To Research a Book, for Christmas
In 1932, George Orwell could either spend the days before Christmas with friends and family or land himself in jail. He chose option B.
Orwell was writing a series of essays about poverty, which would eventually form his book Down and Out in Paris and London. You can’t really know about all walks of poverty without getting to know what life is like for people behind bars. So, that December, he got really drunk, enough for constables to arrest him for his disorderly behavior.
He recorded in his essay “Clink” his observations of the jail where they dumped him. That’s what he claimed, anyway. Many people suspected that he made up the whole story. He even said he gave the cops a fake name, which thwarted all attempts to verify his account. The dialogue in the essay sounded a little too entertaining to be real. This dialogue also veered a little too colorful for the essay to be published:
But whether or not his reporting included a few artistic flourishes, Orwell was telling the truth. Archivists 80 years later confirmed his story, looking through jailhouse filings and finding proof of his arrest. They were also able to cross-reference the prisoner list at that time to the characters in the essay, identifying each of them, despite the fact that he’d taken care to invent fake names. We wish there was some adjective to describe such a system where records make privacy impossible.
To Check Out North Korea
In 2014, North Korea arrested an American tourist, accusing him of espionage. It is very much possible for an American to visit North Korea, but your tour operator will warn you to strictly follow rules, or else police might nab you. Matthew Miller sounded like someone who’d mistakenly fallen afoul of these rules and had paid the price.
Then, after America negotiated Miller’s release, he told a very different story from what we’d assumed. He’d gone to North Korea wanting to be arrested, he said. He did not say this with a gun to his head, he was free now, and his interviewers were a news agency devoted to reporting on North Korea critically. He’d filled a notebook with jottings that falsely described him as a hacker carrying state secrets for Wikileaks. He’d defaced his genuine North Korean visa, to attract suspicion. Finally, he’d provoked authorities repeatedly till they took him into custody.

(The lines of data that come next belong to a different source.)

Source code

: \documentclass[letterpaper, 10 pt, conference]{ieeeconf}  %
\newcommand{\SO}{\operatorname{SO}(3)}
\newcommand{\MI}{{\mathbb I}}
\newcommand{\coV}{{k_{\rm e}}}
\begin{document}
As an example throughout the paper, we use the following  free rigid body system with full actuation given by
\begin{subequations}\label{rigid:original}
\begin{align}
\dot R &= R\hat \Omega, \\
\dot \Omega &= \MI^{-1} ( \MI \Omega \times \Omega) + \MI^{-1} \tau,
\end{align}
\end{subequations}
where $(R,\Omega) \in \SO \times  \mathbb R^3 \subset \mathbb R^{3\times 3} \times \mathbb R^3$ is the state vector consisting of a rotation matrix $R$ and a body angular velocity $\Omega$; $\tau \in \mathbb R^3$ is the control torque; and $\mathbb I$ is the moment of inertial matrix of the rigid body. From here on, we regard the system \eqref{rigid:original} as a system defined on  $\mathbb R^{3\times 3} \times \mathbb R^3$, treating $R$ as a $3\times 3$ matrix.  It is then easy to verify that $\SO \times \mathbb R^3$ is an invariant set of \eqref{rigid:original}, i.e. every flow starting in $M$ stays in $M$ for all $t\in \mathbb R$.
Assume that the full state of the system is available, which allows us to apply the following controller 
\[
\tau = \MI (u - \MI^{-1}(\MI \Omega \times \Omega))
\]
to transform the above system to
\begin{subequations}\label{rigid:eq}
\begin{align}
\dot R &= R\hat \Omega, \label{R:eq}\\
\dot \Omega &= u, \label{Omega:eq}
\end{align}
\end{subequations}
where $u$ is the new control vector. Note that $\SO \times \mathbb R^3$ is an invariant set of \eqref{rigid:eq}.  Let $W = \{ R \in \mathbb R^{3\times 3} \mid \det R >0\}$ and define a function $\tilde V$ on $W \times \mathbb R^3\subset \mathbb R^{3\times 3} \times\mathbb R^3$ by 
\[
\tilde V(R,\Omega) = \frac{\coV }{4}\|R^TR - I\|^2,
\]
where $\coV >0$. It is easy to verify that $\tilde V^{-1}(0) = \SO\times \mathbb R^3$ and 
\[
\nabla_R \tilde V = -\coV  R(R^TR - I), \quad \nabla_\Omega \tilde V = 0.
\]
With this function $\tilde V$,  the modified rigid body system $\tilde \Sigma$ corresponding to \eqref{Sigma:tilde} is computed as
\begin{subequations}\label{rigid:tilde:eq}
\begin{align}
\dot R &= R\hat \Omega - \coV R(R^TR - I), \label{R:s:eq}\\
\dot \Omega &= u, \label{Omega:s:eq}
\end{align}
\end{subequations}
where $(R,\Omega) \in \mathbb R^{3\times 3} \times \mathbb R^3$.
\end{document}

Miller’s motive in all this? He wanted to learn what North Korea’s really like, something that’s fairly impossible in an organized tour but that incarceration surely reveals with great clarity. He came away from his experience confused that he wasn’t tortured and pleasantly surprised by the conditions of his captivity. We therefore have our doubts that his curated prison stint revealed anything about what life is like for North Koreans. Sometimes, when you escape a simulation, you just find your way into a more convincing simulation.
As an Alternative to Homelessness
Ichiro Kojima decided prison was preferable to life on the streets. So, did this homeless guy steal a pack of gum, like the classic criminal who just wants to be arrested? Nope. Kojima wanted to be set for life, which meant he needed a life sentence.

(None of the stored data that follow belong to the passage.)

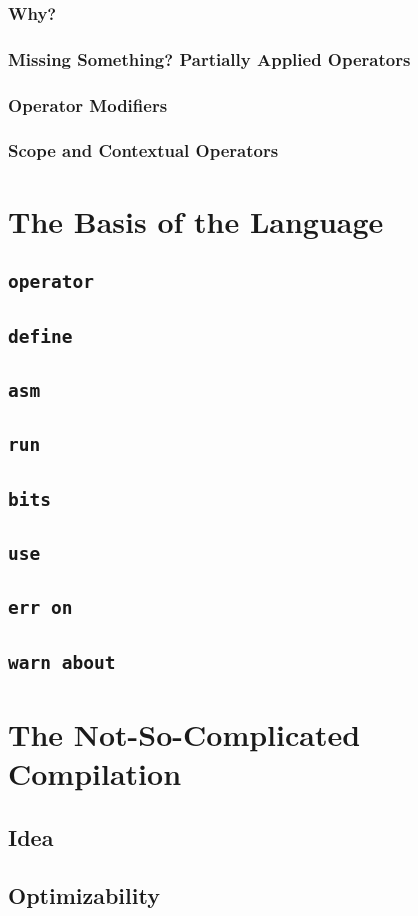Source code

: \documentclass{article}
\newcommand{\secl}[1]{\section{#1}\label{sec:#1}}
\newcommand{\ssecl}[1]{\subsection{#1}\label{ssec:#1}}
\newcommand{\sssecl}[1]{\subsubsection{#1}\label{sssec:#1}}
\begin{document}
\sssecl{Why?}

\sssecl{Missing Something? Partially Applied Operators}

\sssecl{Operator Modifiers}

\sssecl{Scope and Contextual Operators}

\secl{The Basis of the Language}
\ssecl{\texttt{\textbf{operator}}}

\ssecl{\texttt{\textbf{define}}}

\ssecl{\texttt{\textbf{asm}}}

\ssecl{\texttt{\textbf{run}}}

\ssecl{\texttt{\textbf{bits}}}

\ssecl{\texttt{\textbf{use}}}

\ssecl{\texttt{\textbf{err on}}}
\ssecl{\texttt{\textbf{warn about}}}
\secl{The Not-So-Complicated Compilation}
\ssecl{Idea}

\ssecl{Optimizability}
\end{document}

On June 9, 2018, he boarded the train from Tokyo to Osaka with a knife and a machete. He slashed at two women, both in their 20s. Then another passenger intervened, 38-year-old Kotaro Umeda. Kojima stabbed him dozens of times, with one wound half-a-foot long killing him. After that, he stopped. He had boarded the train with the intention of murdering someone, to secure his prison term, and he had succeeded.
Japan sentenced him to life in prison. Yes, this was precisely what he’d sought in attacking those passengers, but the law’s the law. The rules have no loophole to guard against giving criminals exactly what they want.
Because It’s All He Knew
Paul Geidel was 17 when he committed murder. He was working as a bellhop at a hotel, and he killed an elderly guest in a failed attempt to run off with the guy’s riches. Today, a 17-year-old is considered a child. In 1911, despite people that age working and marrying, that was arguably even more the case — the age of majority back then was 21. Nevertheless, Geidel’s second-degree murder charge earned him 20-to-life.
That sentence lasted longer than anyone predicted. The first years went by easily enough, with Geidel seemingly on track for early release. Then doctors declared him to be legally insane (which is really the sort of thing that should be determined at trial, not years later). He moved now to a special unit for the criminally insane, where he spent nearly 50 years. After that, he went to another prison, before finally being granted parole in 1974.
Except, that parole wasn’t so final after all. Geidel rejected it. He wanted to stay in prison. He’d been there for over 60 years at this point. He’d missed the sexual revolution, the rise of television and two world wars, not to mention every personal milestone that a normal adult experiences. How was he supposed to adapt to life outside now?
The prison finally got rid of him in 1980. He was 86, and even today, no one in American history has spent as long in prison as he did. Details are murky on what happened to Geidel after this, but it appears he lived out his few remaining years at a nursing home, which really is just another kind of prison, one with less interesting inmates.